> [Work order] What do the lines say from the start of the entries through the one containing "- **User Impact**: Looks"? Repeat them exactly.
━━━━━━━━━━━━━━━━━━━━
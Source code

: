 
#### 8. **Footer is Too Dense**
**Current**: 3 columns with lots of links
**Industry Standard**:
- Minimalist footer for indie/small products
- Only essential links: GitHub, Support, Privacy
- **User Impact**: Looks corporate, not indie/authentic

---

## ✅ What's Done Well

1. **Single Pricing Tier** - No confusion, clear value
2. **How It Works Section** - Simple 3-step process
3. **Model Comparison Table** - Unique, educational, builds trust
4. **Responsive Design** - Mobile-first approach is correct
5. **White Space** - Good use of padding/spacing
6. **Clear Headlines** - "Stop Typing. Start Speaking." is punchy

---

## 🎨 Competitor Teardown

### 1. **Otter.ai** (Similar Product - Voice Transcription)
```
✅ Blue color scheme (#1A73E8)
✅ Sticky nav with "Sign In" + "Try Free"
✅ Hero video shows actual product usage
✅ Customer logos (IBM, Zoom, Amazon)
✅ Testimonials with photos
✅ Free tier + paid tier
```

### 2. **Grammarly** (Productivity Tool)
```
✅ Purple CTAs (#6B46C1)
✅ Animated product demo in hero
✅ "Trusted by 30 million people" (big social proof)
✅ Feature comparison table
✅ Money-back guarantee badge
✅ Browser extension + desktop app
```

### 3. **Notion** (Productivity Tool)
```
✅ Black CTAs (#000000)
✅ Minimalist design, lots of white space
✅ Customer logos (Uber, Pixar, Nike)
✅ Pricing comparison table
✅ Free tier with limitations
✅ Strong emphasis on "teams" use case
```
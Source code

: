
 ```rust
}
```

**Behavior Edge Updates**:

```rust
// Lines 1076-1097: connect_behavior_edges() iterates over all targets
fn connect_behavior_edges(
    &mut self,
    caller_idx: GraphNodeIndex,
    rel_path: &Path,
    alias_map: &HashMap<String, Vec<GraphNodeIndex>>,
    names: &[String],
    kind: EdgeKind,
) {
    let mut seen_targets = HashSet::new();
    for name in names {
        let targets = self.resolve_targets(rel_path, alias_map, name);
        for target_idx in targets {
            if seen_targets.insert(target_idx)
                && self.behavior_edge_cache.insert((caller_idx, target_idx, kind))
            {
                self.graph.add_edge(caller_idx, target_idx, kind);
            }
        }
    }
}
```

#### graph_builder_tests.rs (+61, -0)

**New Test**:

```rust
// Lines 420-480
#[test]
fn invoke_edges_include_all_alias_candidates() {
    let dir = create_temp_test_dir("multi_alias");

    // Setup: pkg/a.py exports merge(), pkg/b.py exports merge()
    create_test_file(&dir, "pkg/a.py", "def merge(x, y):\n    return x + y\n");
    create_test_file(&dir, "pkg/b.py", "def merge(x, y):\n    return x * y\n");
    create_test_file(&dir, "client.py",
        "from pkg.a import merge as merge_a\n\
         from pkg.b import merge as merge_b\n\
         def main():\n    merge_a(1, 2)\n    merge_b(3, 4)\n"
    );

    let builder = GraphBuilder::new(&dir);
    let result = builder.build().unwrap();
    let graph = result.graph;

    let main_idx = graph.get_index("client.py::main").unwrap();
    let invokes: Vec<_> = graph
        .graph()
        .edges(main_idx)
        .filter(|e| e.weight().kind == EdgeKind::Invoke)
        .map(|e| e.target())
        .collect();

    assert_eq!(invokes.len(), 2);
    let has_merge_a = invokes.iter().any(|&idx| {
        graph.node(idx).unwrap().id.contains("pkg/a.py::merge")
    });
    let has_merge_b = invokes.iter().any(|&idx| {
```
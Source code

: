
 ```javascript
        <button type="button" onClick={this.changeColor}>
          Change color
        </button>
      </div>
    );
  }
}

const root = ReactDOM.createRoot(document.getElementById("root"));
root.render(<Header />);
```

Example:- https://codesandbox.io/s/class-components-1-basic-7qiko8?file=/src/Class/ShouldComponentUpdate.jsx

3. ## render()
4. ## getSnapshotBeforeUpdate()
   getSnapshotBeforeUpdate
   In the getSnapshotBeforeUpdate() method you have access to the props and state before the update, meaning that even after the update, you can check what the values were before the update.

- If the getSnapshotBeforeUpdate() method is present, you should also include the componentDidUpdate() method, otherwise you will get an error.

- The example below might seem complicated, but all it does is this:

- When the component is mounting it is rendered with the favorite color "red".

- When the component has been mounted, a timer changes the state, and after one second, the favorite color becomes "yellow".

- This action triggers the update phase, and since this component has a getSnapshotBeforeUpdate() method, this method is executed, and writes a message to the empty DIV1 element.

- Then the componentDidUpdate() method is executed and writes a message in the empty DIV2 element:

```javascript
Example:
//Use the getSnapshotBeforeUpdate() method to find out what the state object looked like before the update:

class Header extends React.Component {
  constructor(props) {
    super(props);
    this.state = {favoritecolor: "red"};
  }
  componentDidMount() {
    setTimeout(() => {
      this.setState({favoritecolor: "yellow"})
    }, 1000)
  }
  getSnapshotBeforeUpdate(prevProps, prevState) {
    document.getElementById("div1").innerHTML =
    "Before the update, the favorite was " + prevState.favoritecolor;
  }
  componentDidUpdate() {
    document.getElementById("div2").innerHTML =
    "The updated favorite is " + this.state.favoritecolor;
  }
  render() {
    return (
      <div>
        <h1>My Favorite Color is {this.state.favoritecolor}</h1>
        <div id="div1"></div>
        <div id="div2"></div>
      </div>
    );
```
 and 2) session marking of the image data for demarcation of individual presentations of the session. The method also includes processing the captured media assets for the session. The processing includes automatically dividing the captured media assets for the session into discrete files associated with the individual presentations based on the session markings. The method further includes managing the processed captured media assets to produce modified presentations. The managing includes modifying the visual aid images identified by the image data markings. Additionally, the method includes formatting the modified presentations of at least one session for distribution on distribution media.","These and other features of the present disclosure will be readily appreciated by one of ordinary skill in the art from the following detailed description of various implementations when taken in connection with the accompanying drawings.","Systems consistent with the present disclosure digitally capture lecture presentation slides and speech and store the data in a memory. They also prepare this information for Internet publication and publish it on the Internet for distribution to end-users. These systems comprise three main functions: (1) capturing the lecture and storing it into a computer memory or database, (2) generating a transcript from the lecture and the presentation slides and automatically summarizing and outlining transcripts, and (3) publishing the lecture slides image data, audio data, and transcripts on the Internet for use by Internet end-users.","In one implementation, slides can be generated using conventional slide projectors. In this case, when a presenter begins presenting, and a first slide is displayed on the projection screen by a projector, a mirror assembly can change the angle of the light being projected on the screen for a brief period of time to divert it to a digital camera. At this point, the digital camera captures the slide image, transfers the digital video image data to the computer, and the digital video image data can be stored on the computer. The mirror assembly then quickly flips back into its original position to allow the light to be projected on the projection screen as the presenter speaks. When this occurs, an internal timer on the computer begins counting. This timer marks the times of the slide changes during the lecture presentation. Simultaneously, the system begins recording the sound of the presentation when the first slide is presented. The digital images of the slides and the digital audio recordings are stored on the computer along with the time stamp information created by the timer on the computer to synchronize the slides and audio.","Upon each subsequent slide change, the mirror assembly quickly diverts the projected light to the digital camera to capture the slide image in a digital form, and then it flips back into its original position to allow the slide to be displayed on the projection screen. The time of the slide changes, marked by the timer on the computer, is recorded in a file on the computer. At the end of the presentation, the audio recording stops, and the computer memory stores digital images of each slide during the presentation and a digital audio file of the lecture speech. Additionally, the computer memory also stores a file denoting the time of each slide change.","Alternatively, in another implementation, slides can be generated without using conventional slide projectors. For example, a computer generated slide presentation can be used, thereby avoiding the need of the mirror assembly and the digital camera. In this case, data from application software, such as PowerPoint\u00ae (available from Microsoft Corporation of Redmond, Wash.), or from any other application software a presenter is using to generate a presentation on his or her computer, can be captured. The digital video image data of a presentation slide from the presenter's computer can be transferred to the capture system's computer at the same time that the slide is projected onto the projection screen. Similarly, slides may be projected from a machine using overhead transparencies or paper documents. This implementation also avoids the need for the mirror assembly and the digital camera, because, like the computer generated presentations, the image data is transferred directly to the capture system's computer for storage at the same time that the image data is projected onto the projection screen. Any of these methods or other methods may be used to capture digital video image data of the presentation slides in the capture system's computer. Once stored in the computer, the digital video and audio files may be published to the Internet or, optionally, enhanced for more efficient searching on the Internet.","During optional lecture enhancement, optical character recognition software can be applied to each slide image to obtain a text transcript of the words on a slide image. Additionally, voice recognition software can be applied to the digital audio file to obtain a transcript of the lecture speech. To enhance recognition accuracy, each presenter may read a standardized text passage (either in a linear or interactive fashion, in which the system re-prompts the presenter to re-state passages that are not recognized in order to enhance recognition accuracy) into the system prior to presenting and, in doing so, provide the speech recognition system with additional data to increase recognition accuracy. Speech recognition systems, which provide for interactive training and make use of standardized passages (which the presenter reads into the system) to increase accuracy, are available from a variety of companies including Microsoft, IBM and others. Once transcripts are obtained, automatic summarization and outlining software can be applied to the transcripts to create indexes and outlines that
━━━━━━━━━━━━━━━━━━━━
> [Result of this task]
Source code

: 
#### 8. **Footer is Too Dense**
**Current**: 3 columns with lots of links
**Industry Standard**:
- Minimalist footer for indie/small products
- Only essential links: GitHub, Support, Privacy
- **User Impact**: Looks corporate, not indie/authentic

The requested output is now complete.